How it works though is that you’re only paying the loan interest of the car for the first two years. Mini says that the scheme is tailored to this current environment of financial uncertainty, and lets buyers have better liquidity for the short term while still getting to own a brand new car.
There are, of course, terms and conditions to follow. For one, you can only finance up to 60% of the car’s price over 7 years (the maximum term allowed by the Monetary Authority of Singapore). which means you still have to pay a 40% downpayment.
The $128 figure is calculated using a 2.28% interest rate based on the selling price of the Mini One 5 Door, which currently retails for $111,888 inclusive of COE. Hence your cash downpayment for the car works out to $44,755, which is still a not-insignificant sum.
The interest-only repayment is valid for up to the first two years of the loan repayment period. After that, the monthly payment rises to $1,247 a month. Comparatively, on a straight-line finance scheme, your monthly loan repayments works out to $927 a month.
Mini however states that the Easy Finance scheme is flexible, and that you can choose to do the interest-only payment for a shorter tenure (say, one year). Doing that means that your loan repayments later on will be reduced accordingly as well.

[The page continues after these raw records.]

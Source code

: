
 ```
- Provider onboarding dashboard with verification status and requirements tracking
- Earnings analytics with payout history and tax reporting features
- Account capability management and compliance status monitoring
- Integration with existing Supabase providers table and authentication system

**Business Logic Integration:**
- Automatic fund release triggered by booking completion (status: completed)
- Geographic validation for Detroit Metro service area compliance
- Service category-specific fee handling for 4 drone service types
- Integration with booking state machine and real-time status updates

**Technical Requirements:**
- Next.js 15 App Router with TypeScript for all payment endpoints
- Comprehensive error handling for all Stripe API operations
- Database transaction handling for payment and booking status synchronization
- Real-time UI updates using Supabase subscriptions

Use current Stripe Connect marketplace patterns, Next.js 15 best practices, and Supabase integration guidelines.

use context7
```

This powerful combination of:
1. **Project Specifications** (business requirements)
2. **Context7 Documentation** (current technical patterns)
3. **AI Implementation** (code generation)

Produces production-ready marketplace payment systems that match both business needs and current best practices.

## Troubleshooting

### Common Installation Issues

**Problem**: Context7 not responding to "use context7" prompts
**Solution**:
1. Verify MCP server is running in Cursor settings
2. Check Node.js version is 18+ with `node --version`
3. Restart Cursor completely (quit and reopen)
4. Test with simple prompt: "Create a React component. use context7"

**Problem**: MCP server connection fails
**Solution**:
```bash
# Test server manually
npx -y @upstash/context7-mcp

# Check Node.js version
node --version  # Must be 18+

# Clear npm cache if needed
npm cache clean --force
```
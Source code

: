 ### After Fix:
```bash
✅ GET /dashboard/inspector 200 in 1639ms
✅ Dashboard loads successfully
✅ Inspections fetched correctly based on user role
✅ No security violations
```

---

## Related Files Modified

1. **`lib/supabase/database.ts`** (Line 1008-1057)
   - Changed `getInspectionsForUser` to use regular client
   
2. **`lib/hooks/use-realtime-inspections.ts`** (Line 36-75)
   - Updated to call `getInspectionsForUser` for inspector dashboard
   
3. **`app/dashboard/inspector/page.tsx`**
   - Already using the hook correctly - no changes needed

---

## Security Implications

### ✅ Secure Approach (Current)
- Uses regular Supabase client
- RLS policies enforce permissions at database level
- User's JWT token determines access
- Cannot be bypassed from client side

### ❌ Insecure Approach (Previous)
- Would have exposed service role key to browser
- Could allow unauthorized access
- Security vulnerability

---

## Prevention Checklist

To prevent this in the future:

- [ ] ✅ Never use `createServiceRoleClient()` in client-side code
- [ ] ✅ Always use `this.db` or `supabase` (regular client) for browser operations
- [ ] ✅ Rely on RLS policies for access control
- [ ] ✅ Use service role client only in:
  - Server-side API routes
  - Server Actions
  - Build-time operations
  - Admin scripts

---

And of course, the rate also varies depending on the model your choose, as well as price fluctuations based on the prevailing COE premiums. We’ve worked out a table below for illustration:
|Mini One 5 Door||Easy Finance |
|Selling price (with COE)||$111,888||$111,888|
|Monthly payment (First 2 years)||$128||$927|
|Total instalments paid after 2 years||$128 x 24 = $3,072||$927 x 24 = $22,248|
|Monthly payment (Remaining 5 years)||$1,247||$927|
|Total instalments paid for remaining 5 years||$1,247 x 60 = $74,820||$927 x 60 = $55,620|
|Total cost overall||$44,755 + $3,072 + $74,820 = $122,647||$44,755 + $22,248 + $55,620 = $122,623|
The obvious advantage of the interest-only scheme is that you have lower monthly repayments during the first two years, freeing up your liquidity and cash flow during these uncertain times.
However, because you’re only paying off interest during the first two years, you’re not paying off any of the principal until the third year, which means your monthly payments will see a significant increase after that period. So it’s really a case of ‘pay less now, pay more later’.
There’s also the issue of when you want to move the car on after three years. While the resale value of the car itself is unlikely to be much different, you will have a larger outstanding amount to repay on Easy Finance as compared to a regular car loan. As such, you’ll have less cash in your pocket once you’ve sold the car on.
That said, if the sums work out for you, the Easy Finance scheme could be the solution for buyers who may currently have temporary cash flow issues, but are confident that things will pick up for them in a couple of years.